We go backwards before all was said
Before I uttered words that broke us beyond repair
Before I gave up on what I will now eternally regret

The door unshuts with you still standing there
Mouths unmoved
words retracted
Instead I hug you tightly, let you know I still care
Maybe just maybe you would still be here.

If I should have a daughter

If I should have a daughter
The first thing I will teach her is
No not how to talk
But how to listen

Listen to her voice of reason
Telling her she can achieve anything
That she holds the key to her own destiny
And not the destiny prescribed by society

I will teach her how to express herself
How to use words to communicate her thoughts
Actions to back them up
And not hide her opinions because she’s expected to

I will show her the world
And as much as I’d like to do that in reality
I might have to Improvise with a crash course in geography
And we can explore the planets with our books and imaginations
As I would teach her that books and her imaginations would be her first tool to realization

Of course I won’t forget to teach her of disappointments
And the sometimes cruel reality of expectations
Of how open hearts will sometimes break
And her trust might be on a lost cause

I will have to have the ice cream and chocolates ready
As I let her understand that tears like rain will help wash dirt away
That love as it may will sometimes lead to shattered hearts
But time will slowly but surely mend the parts

She will learn that experiences however bad will make her grow
And like her mother she would gain the strength to overcome all obstacles
My end will only be her beginning
And without me she will go on to become anything
Regardless of her imperfections and her flaws
Because she comes from a lineage of warriors

Overall I’ll teach her of gratitude
How to be thankful
For everything she is and will be
I will teach her of where faith has taken me
And how far she could go if she just believes

The Kid you couldn’t help

By now I must be the kid who committed suicide
A lot of you are probably wondering what went wrong
Well what did you know about me before I committed suicide?

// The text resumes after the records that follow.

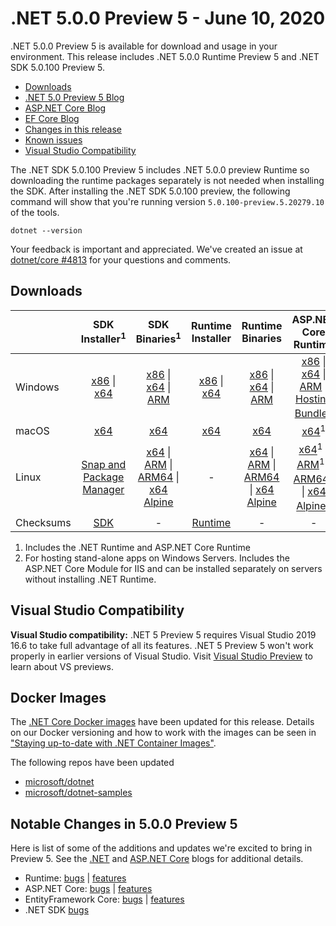 # .NET 5.0.0 Preview 5 - June 10, 2020

.NET 5.0.0 Preview 5 is available for download and usage in your environment. This release includes .NET 5.0.0 Runtime Preview 5 and .NET SDK 5.0.100 Preview 5.

* [Downloads](https://dotnet.microsoft.com/download/dotnet/5.0)
* [.NET 5.0 Preview 5 Blog][dotnet-blog]
* [ASP.NET Core Blog][aspnet-blog]
* [EF Core Blog][ef-blog]
* [Changes in this release](#notable-changes-in-500-preview-5)
* [Known issues](../5.0-known-issues.md)
* [Visual Studio Compatibility](#visual-studio-compatibility)

The .NET SDK 5.0.100 Preview 5 includes .NET 5.0.0 preview Runtime so downloading the runtime packages separately is not needed when installing the SDK. After installing the .NET SDK 5.0.100 preview, the following command will show that you're running version `5.0.100-preview.5.20279.10` of the tools.

`dotnet --version`

Your feedback is important and appreciated. We've created an issue at [dotnet/core #4813](https://github.com/dotnet/core/issues/4813) for your questions and comments.

## Downloads

|           | SDK Installer<sup>1</sup>                        | SDK Binaries<sup>1</sup>                 | Runtime Installer                                        | Runtime Binaries                                 | ASP.NET Core Runtime           |
| --------- | :------------------------------------------:     | :----------------------:                 | :---------------------------:                            | :-------------------------:                      | :-----------------:            |
| Windows   | [x86][dotnet-sdk-win-x86.exe] \| [x64][dotnet-sdk-win-x64.exe] | [x86][dotnet-sdk-win-x86.zip] \| [x64][dotnet-sdk-win-x64.zip] \| [ARM][dotnet-sdk-win-arm.zip] | [x86][dotnet-runtime-win-x86.exe] \| [x64][dotnet-runtime-win-x64.exe] | [x86][dotnet-runtime-win-x86.zip] \| [x64][dotnet-runtime-win-x64.zip] \| [ARM][dotnet-runtime-win-arm.zip]  | [x86][aspnetcore-runtime-win-x86.exe] \| [x64][aspnetcore-runtime-win-x64.exe] \| [ARM][aspnetcore-runtime-win-arm.zip] \|<br> [Hosting Bundle][dotnet-hosting-win.exe]<sup>2</sup> |
| macOS     | [x64][dotnet-sdk-osx-x64.pkg]  | [x64][dotnet-sdk-osx-x64.tar.gz]     | [x64][dotnet-runtime-osx-x64.pkg] | [x64][dotnet-runtime-osx-x64.tar.gz] | [x64][aspnetcore-runtime-osx-x64.tar.gz]<sup>1</sup>
| Linux     | [Snap and Package Manager](5.0.0-preview.5-install-instructions.md)  | [x64][dotnet-sdk-linux-x64.tar.gz] \| [ARM][dotnet-sdk-linux-arm.tar.gz] \| [ARM64][dotnet-sdk-linux-arm64.tar.gz] \| [x64 Alpine][dotnet-sdk-linux-musl-x64.tar.gz] | - | [x64][dotnet-runtime-linux-x64.tar.gz] \| [ARM][dotnet-runtime-linux-arm.tar.gz] \| [ARM64][dotnet-runtime-linux-arm64.tar.gz] \| [x64 Alpine][dotnet-runtime-linux-musl-x64.tar.gz] | [x64][aspnetcore-runtime-linux-x64.tar.gz]<sup>1</sup>  \| [ARM][aspnetcore-runtime-linux-arm.tar.gz]<sup>1</sup> \| [ARM64][aspnetcore-runtime-linux-arm64.tar.gz]<sup>1</sup> \| [x64 Alpine][aspnetcore-runtime-linux-musl-x64.tar.gz]<sup>1</sup> |
| Checksums | [SDK][checksums-sdk]                             | -                                        | [Runtime][checksums-runtime]                             | - | - |

1. Includes the .NET Runtime and ASP.NET Core Runtime
2. For hosting stand-alone apps on Windows Servers. Includes the ASP.NET Core Module for IIS and can be installed separately on servers without installing .NET Runtime.

## Visual Studio Compatibility

**Visual Studio compatibility:** .NET 5 Preview 5 requires Visual Studio 2019 16.6 to take full advantage of all its features. .NET 5 Preview 5 won't work properly in earlier versions of Visual Studio. Visit [Visual Studio Preview](https://visualstudio.microsoft.com/vs/preview/) to learn about VS previews.

## Docker Images

The [.NET Core Docker images](https://hub.docker.com/r/microsoft/dotnet/) have been updated for this release. Details on our Docker versioning and how to work with the images can be seen in ["Staying up-to-date with .NET Container Images"](https://blogs.msdn.microsoft.com/dotnet/2018/06/18/staying-up-to-date-with-net-container-images/).

The following repos have been updated

* [microsoft/dotnet](https://hub.docker.com/r/microsoft/dotnet)
* [microsoft/dotnet-samples](https://hub.docker.com/r/microsoft/dotnet-samples)

## Notable Changes in 5.0.0 Preview 5

Here is list of some of the additions and updates we're excited to bring in Preview 5. See the [.NET][dotnet-blog] and [ASP.NET Core][aspnet-blog] blogs for additional details.

* Runtime: [bugs][runtime_bugs] | [features][runtime_features]
* ASP.NET Core: [bugs][aspnet_bugs] | [features][aspnet_features]
* EntityFramework Core: [bugs][ef_bugs] | [features][ef_features]
* .NET SDK [bugs][sdk_bugs]

[blob-runtime]: https://dotnetcli.blob.core.windows.net/dotnet/Runtime/
[blob-sdk]: https://dotnetcli.blob.core.windows.net/dotnet/Sdk/
[release-notes]: https://github.com/dotnet/core/blob/master/release-notes/5.0/preview/5.0.0-preview.5.md

[checksums-runtime]: https://dotnetcli.blob.core.windows.net/dotnet/checksums/5.0.0-preview.5-sha.txt
[checksums-sdk]: https://dotnetcli.blob.core.windows.net/dotnet/checksums/5.0.0-preview.5-sha.txt

[linux-install]: https://www.microsoft.com/net/download/linux
[linux-setup]: https://github.com/dotnet/core/blob/master/Documentation/linux-setup.md

[dotnet-blog]: https://devblogs.microsoft.com/dotnet/announcing-net-5-0-preview-5/
[aspnet-blog]: https://devblogs.microsoft.com/aspnet/asp-net-core-updates-in-net-5-preview-5/
[ef-blog]: https://devblogs.microsoft.com/dotnet/announcing-entity-framework-core-5-0-preview-5/
[ef_bugs]: https://github.com/dotnet/efcore/issues?q=is%3Aissue+milestone%3A5.0.0-preview5+is%3Aclosed+label%3Atype-bug+is%3Aclosed
[ef_features]: https://github.com/dotnet/efcore/issues?q=is%3Aissue+milestone%3A5.0.0-preview5+is%3Aclosed+label%3Atype-enhancement+is%3Aclosed

[aspnet_bugs]: https://github.com/aspnet/AspNetCore/issues?q=is%3Aissue+milestone%3A5.0.0-preview5+label%3ADone+label%3Abug+is%3Aclosed
[aspnet_features]: https://github.com/aspnet/AspNetCore/issues?q=is%3Aissue+milestone%3A5.0.0-preview5+label%3ADone+label%3Aenhancement+is%3Aclosed
[runtime_bugs]: https://github.com/dotnet/runtime/issues?utf8=%E2%9C%93&q=is%3Aissue+milestone%3A5.0+label%3Abug+is%3Aclosed
[runtime_features]: https://github.com/dotnet/runtime/issues?q=is%3Aissue+milestone%3A5.0+label%3Aenhancement+is%3Aclosed

[sdk_bugs]: https://github.com/dotnet/sdk/issues?q=is%3Aissue+is%3Aclosed+milestone%3A5.0.1xx+is%3Aclosed


[//]: # ( Runtime 5.0.0-preview.5.20278.1)
[dotnet-runtime-linux-arm.tar.gz]: https://download.visualstudio.microsoft.com/download/pr/51a30257-7167-452f-bb48-8bf52874a312/3442cb330320a26a2b6a060202f4ee7a/dotnet-runtime-5.0.0-preview.5.20278.1-linux-arm.tar.gz
[dotnet-runtime-linux-arm64.tar.gz]: https://download.visualstudio.microsoft.com/download/pr/875a8949-420f-4fdc-858a-30f293a4cc9b/5b44049862dc82764c6e03120d52a9b6/dotnet-runtime-5.0.0-preview.5.20278.1-linux-arm64.tar.gz
[dotnet-runtime-linux-musl-arm64.tar.gz]: https://download.visualstudio.microsoft.com/download/pr/b1e4ff98-4e4b-4cd6-981e-33acfc20bc7a/840d6032bc7e4dc55c4d03a6ab44ab98/dotnet-runtime-5.0.0-preview.5.20278.1-linux-musl-arm64.tar.gz
[dotnet-runtime-linux-musl-x64.tar.gz]: https://download.visualstudio.microsoft.com/download/pr/f23ebe0b-74be-4fd3-841b-123b32dbcffb/3c33ceb3af2f23632689e670fc9fc397/dotnet-runtime-5.0.0-preview.5.20278.1-linux-musl-x64.tar.gz
[dotnet-runtime-linux-x64.tar.gz]: https://download.visualstudio.microsoft.com/download/pr/95306227-0c75-4645-87ef-3d5b46af79a4/bb4aeba4db192c2a62fac09cb797ba08/dotnet-runtime-5.0.0-preview.5.20278.1-linux-x64.tar.gz
[dotnet-runtime-osx-x64.pkg]: https://download.visualstudio.microsoft.com/download/pr/ed4dddfa-d703-451e-bd2f-8dfbe81a735e/9b15085e7d4be3d3c881abc24db523b8/dotnet-runtime-5.0.0-preview.5.20278.1-osx-x64.pkg
[dotnet-runtime-osx-x64.tar.gz]: https://download.visualstudio.microsoft.com/download/pr/896a86ec-29db-4915-b2c6-f2f7b4e672fb/27fe60394d6a00ee18c37038b9e3280e/dotnet-runtime-5.0.0-preview.5.20278.1-osx-x64.tar.gz
[dotnet-runtime-win-arm.zip]: https://download.visualstudio.microsoft.com/download/pr/01efb1c0-2b52-4ab7-be2b-38369d8fd806/e8366cf8870271e1da2b6f07a8b983c2/dotnet-runtime-5.0.0-preview.5.20278.1-win-arm.zip
[dotnet-runtime-win-arm64.zip]: https://download.visualstudio.microsoft.com/download/pr/7e01b3e5-e9ce-4e9c-baa1-ba71a6c7b415/dee7f90305b7bbf9a95d5529cf125eee/dotnet-runtime-5.0.0-preview.5.20278.1-win-arm64.zip
[dotnet-runtime-win-x64.exe]: https://download.visualstudio.microsoft.com/download/pr/add3d66a-0362-4963-9cb6-995a35bbc462/8641decedefe5f3026ea00cfb669667b/dotnet-runtime-5.0.0-preview.5.20278.1-win-x64.exe
[dotnet-runtime-win-x64.zip]: https://download.visualstudio.microsoft.com/download/pr/77eae450-bf51-46dd-a464-c705efe62f7f/89c0c2c7a7eed4f492a8cc2ed4342f00/dotnet-runtime-5.0.0-preview.5.20278.1-win-x64.zip
[dotnet-runtime-win-x86.exe]: https://download.visualstudio.microsoft.com/download/pr/5a1a5d33-3e09-46ee-941c-73ed1f4e5092/dacf37c9b40b973f78a11c95e9550d51/dotnet-runtime-5.0.0-preview.5.20278.1-win-x86.exe
[dotnet-runtime-win-x86.zip]: https://download.visualstudio.microsoft.com/download/pr/2ea3be64-1cec-4ded-a992-703de2aa40c5/1eea262da0c415e926a6b411c2def271/dotnet-runtime-5.0.0-preview.5.20278.1-win-x86.zip

[//]: # ( WindowsDesktop 5.0.0-preview.5.20278.3)
[windowsdesktop-runtime-win-x64.exe]: https://download.visualstudio.microsoft.com/download/pr/6cc1a99f-4e83-408f-95aa-b44dfdc9bc56/88d52d94d7f4f96c1313cb95d72c8515/windowsdesktop-runtime-5.0.0-preview.5.20278.3-win-x64.exe
[windowsdesktop-runtime-win-x86.exe]: https://download.visualstudio.microsoft.com/download/pr/94c3c646-f95d-41d3-a534-6617b3edfe87/4e36ed04c3ea19e82a42104982d1fd3d/windowsdesktop-runtime-5.0.0-preview.5.20278.3-win-x86.exe

[//]: # ( ASP 5.0.0-preview.5.20279.2)
[aspnetcore-runtime-linux-arm.tar.gz]: https://download.visualstudio.microsoft.com/download/pr/1c2aaaf5-a2e4-479e-8e66-c75415ea167d/b4b71f1a89af057334187b0c36d5b6dd/aspnetcore-runtime-5.0.0-preview.5.20279.2-linux-arm.tar.gz
[aspnetcore-runtime-linux-arm64.tar.gz]: https://download.visualstudio.microsoft.com/download/pr/adc871bb-2eb6-4083-8665-a005367fff17/a76aee5f824dc9876a6d27adf9be28a6/aspnetcore-runtime-5.0.0-preview.5.20279.2-linux-arm64.tar.gz
[aspnetcore-runtime-linux-musl-arm64.tar.gz]: https://download.visualstudio.microsoft.com/download/pr/eae4efcc-9105-45ba-a1ee-3a79f9ed51af/f879cce5713bb029254eba12b4aecb0b/aspnetcore-runtime-5.0.0-preview.5.20279.2-linux-musl-arm64.tar.gz
[aspnetcore-runtime-linux-musl-x64.tar.gz]: https://download.visualstudio.microsoft.com/download/pr/5bf853cd-5736-4411-b853-0f6e24430d76/de830144eebdb7f681c1bdefd403c9a3/aspnetcore-runtime-5.0.0-preview.5.20279.2-linux-musl-x64.tar.gz
[aspnetcore-runtime-linux-x64.tar.gz]: https://download.visualstudio.microsoft.com/download/pr/c4697b7a-c408-48e9-8d80-4ead593ee22b/8d03d322a7ca93efa1e8dbe66cf7a781/aspnetcore-runtime-5.0.0-preview.5.20279.2-linux-x64.tar.gz
[aspnetcore-runtime-osx-x64.tar.gz]: https://download.visualstudio.microsoft.com/download/pr/6aac3844-086d-48d5-9ed3-35ba1df3ba5a/587b8b0af9dda657c2331a3a205d2bf4/aspnetcore-runtime-5.0.0-preview.5.20279.2-osx-x64.tar.gz
[aspnetcore-runtime-win-arm.zip]: https://download.visualstudio.microsoft.com/download/pr/04ad6c6d-c9b6-41f6-8636-671f51581831/429e3ca50495018d31c007f491accb81/aspnetcore-runtime-5.0.0-preview.5.20279.2-win-arm.zip
[aspnetcore-runtime-win-arm64.zip]: https://download.visualstudio.microsoft.com/download/pr/42156656-028a-4974-8a9a-cd368740e8fd/c16e719c0636401dd3e7442c436e2b15/aspnetcore-runtime-5.0.0-preview.5.20279.2-win-arm64.zip
[aspnetcore-runtime-win-x64.exe]: https://download.visualstudio.microsoft.com/download/pr/9159b7cf-5285-48dc-b391-14cab2fd15c0/c3ce1d1d230bb2afc924c18b652f68f9/aspnetcore-runtime-5.0.0-preview.5.20279.2-win-x64.exe
[aspnetcore-runtime-win-x64.zip]: https://download.visualstudio.microsoft.com/download/pr/36105bcc-125d-4269-8504-2c5fe5401fdd/11b4934407d307ab9f3951b6bb1a791a/aspnetcore-runtime-5.0.0-preview.5.20279.2-win-x64.zip
[aspnetcore-runtime-win-x86.exe]: https://download.visualstudio.microsoft.com/download/pr/30e238e3-b342-4c67-a71d-e4220625f52d/e11097c56bd2707b1207de183ef3fcdb/aspnetcore-runtime-5.0.0-preview.5.20279.2-win-x86.exe
[aspnetcore-runtime-win-x86.zip]: https://download.visualstudio.microsoft.com/download/pr/16474f86-f8d4-456e-85b4-7cd5e2dfe5f4/8935d76519cfa109128ecc66648a8732/aspnetcore-runtime-5.0.0-preview.5.20279.2-win-x86.zip
[dotnet-hosting-win.exe]: https://download.visualstudio.microsoft.com/download/pr/b1aaa280-c8d3-45cf-990e-cd1c736bb474/0c964ee4264bb54a5893d434942b7c73/dotnet-hosting-5.0.0-preview.5.20279.2-win.exe

[//]: # ( SDK 5.0.100-preview.5.20279.10 )
[dotnet-sdk-linux-arm.tar.gz]: https://download.visualstudio.microsoft.com/download/pr/6fb3f700-22ed-43d8-8f54-8152f359054b/050d3254d477aeb124a45d0cb13f864d/dotnet-sdk-5.0.100-preview.5.20279.10-linux-arm.tar.gz
[dotnet-sdk-linux-arm64.tar.gz]: https://download.visualstudio.microsoft.com/download/pr/a529731c-7c51-42f4-9386-46c6466019dc/e408a0275c2333ae29a6e31c00c1ae64/dotnet-sdk-5.0.100-preview.5.20279.10-linux-arm64.tar.gz
[dotnet-sdk-linux-musl-x64.tar.gz]: https://download.visualstudio.microsoft.com/download/pr/190ba32d-e1d5-442e-ac07-09b002e5750c/da229668b853a5912bdf1b224dbd371c/dotnet-sdk-5.0.100-preview.5.20279.10-linux-musl-x64.tar.gz
[dotnet-sdk-linux-x64.tar.gz]: https://download.visualstudio.microsoft.com/download/pr/7cf9fa3e-af03-4181-baab-e04ed4b05268/fd44776a5169d6b126ee11d6140691be/dotnet-sdk-5.0.100-preview.5.20279.10-linux-x64.tar.gz
[dotnet-sdk-osx-x64.pkg]: https://download.visualstudio.microsoft.com/download/pr/f63b5b1e-25f9-4213-a147-ca8a252b8e27/094a39437dfc8f03eda852b36b499115/dotnet-sdk-5.0.100-preview.5.20279.10-osx-x64.pkg
[dotnet-sdk-osx-x64.tar.gz]: https://download.visualstudio.microsoft.com/download/pr/34e0dc05-8cf3-4deb-a9d2-14a697684cf3/5b37bee096f464f04393ac35cea8439a/dotnet-sdk-5.0.100-preview.5.20279.10-osx-x64.tar.gz
[dotnet-sdk-win-arm.zip]: https://download.visualstudio.microsoft.com/download/pr/7022cbbf-275c-48fd-ba94-a994892e0bdc/91a25f084fe2595ab33fd7431fb68cf5/dotnet-sdk-5.0.100-preview.5.20279.10-win-arm.zip
[dotnet-sdk-win-arm64.zip]: https://download.visualstudio.microsoft.com/download/pr/ecd42d26-c097-4755-a5cf-1e1cb0365d62/e71a36687a026248792177e2b42d0602/dotnet-sdk-5.0.100-preview.5.20279.10-win-arm64.zip
[dotnet-sdk-win-x64.exe]: https://download.visualstudio.microsoft.com/download/pr/38c82743-6223-4a51-a424-ac79a4db189b/5c88aa3116df3b81564077fe49a83c7f/dotnet-sdk-5.0.100-preview.5.20279.10-win-x64.exe
[dotnet-sdk-win-x64.zip]: https://download.visualstudio.microsoft.com/download/pr/d4c38dd9-6cfe-4e0b-91d3-511ede217bcc/6e6a85d8a85194a416503d1a103e95e0/dotnet-sdk-5.0.100-preview.5.20279.10-win-x64.zip
[dotnet-sdk-win-x86.exe]: https://download.visualstudio.microsoft.com/download/pr/6163690f-c627-4063-9229-fed74d955402/e33f89f431867b98e1a74297fe73cc7f/dotnet-sdk-5.0.100-preview.5.20279.10-win-x86.exe
[dotnet-sdk-win-x86.zip]: https://download.visualstudio.microsoft.com/download/pr/63061248-531e-488d-a9c8-794a33a06ab7/910cf966d38c953d94d3140487786bb7/dotnet-sdk-5.0.100-preview.5.20279.10-win-x86.zip

[//]: # ( Symbols )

Did you notice how I would stare into thin air?
Thinking of the many places I’d rather be
Did you notice how I would never speak?
Unless necessary and even then I mostly squeak
You probably didn’t
you were part of those people who merely ignored me
Those people who reminded me I was a nobody

No you didn’t say it but you didn’t have to
I could hear it loud enough from your actions
The little laughs at my expense
The assumptions that I can’t speak for my lack of sense
When all I wanted were friends

No you didn’t notice my hate from the lack of love
My rage cause I knew I deserved better
My envy for the people it seemed God loved more
The depression that grew from the realization that I would never get there

You’re probably now wondering why you never noticed
Well the signs were there if you cared enough to look
Maybe you could have changed my mind, maybe you couldn’t
Well no need for regrets
This is only one story of a kid you couldn’t help.

Love Hate

Felt like I was on a new high
Felt the happiness flame up like fire
Even in the dark you were my eternal light
Nothing could have possibly felt this right

It seemed like life was at its blissful peak
And yet I’ve never felt so weak
But it didn’t matter
Cause you were there and I had my happily ever after

But the end came later than sooner
And reality hit with its sad humor
To have gotten so far
But to find out in the end that it was nothing but a farce
To find out I was nothing of importance
More like an actress with a performance

But that’s life you know
With sadness lurking in every hole
And just like everything else
Love buried in all that lies
Still inevitably dies

Perfect Stranger

I may never admit this to you
But I noticed you noticing me
And even from the far distance
You already captivated me

I know better than to talk to strangers
I know of all the possible risks
But if you had walked past me
I may have shocked us both by taking the lead

Much to my relief
You stopped in front of me
And although you said the silliest thing
Just staring at your face filled me with need
After that everything you said became the perfect thing

CHOICES…

Ever thought how you’d end?

What the future would be like?

What people would have to say when you die?

 

The way we choose to live today is likely to affect tomorrow

The way we treat others is likely to follow

The things we have said will surely reflect

The actions we have done we’d bear their effect

Whatever we think of ourselves would not in the end matter

Its whatever we make of ourselves that would affect the latter

The sins we have committed we would eventually bear its consequences

The souls we destroyed we would certainly bear their vengeances

The things we should have done or shouldn’t have done would pile as regrets

The regrets would eventually turn to bitterness

With just bitterness the end would only seem meaningless

This is only for those who have lived or are living life so clueless

But For those who have lived and are living life righteously

Those who are willing to gain their labour’s fruit patiently

Those whose words have only brought blessings

Whose actions have gained cheering

Whose life is worth remembering

who treated others with kindness

Who no matter the hardship only lived with brightness

For those the end would surely come with gracefulness

The life we should live should be one we could account for

The kind of life where even in the end there are little regrets

Where the funeral would be a grand event

Where our name would forever be known for generations to come

But of course for only the good we have done

 

I say this in the memory of the great life of a legend

Whose name would forever be said with praise

Who would be known for the inspiration he raised

Muhammed Ali was a man of greatness

And he would be remembered for that greatness

May his soul rest in perfect piece.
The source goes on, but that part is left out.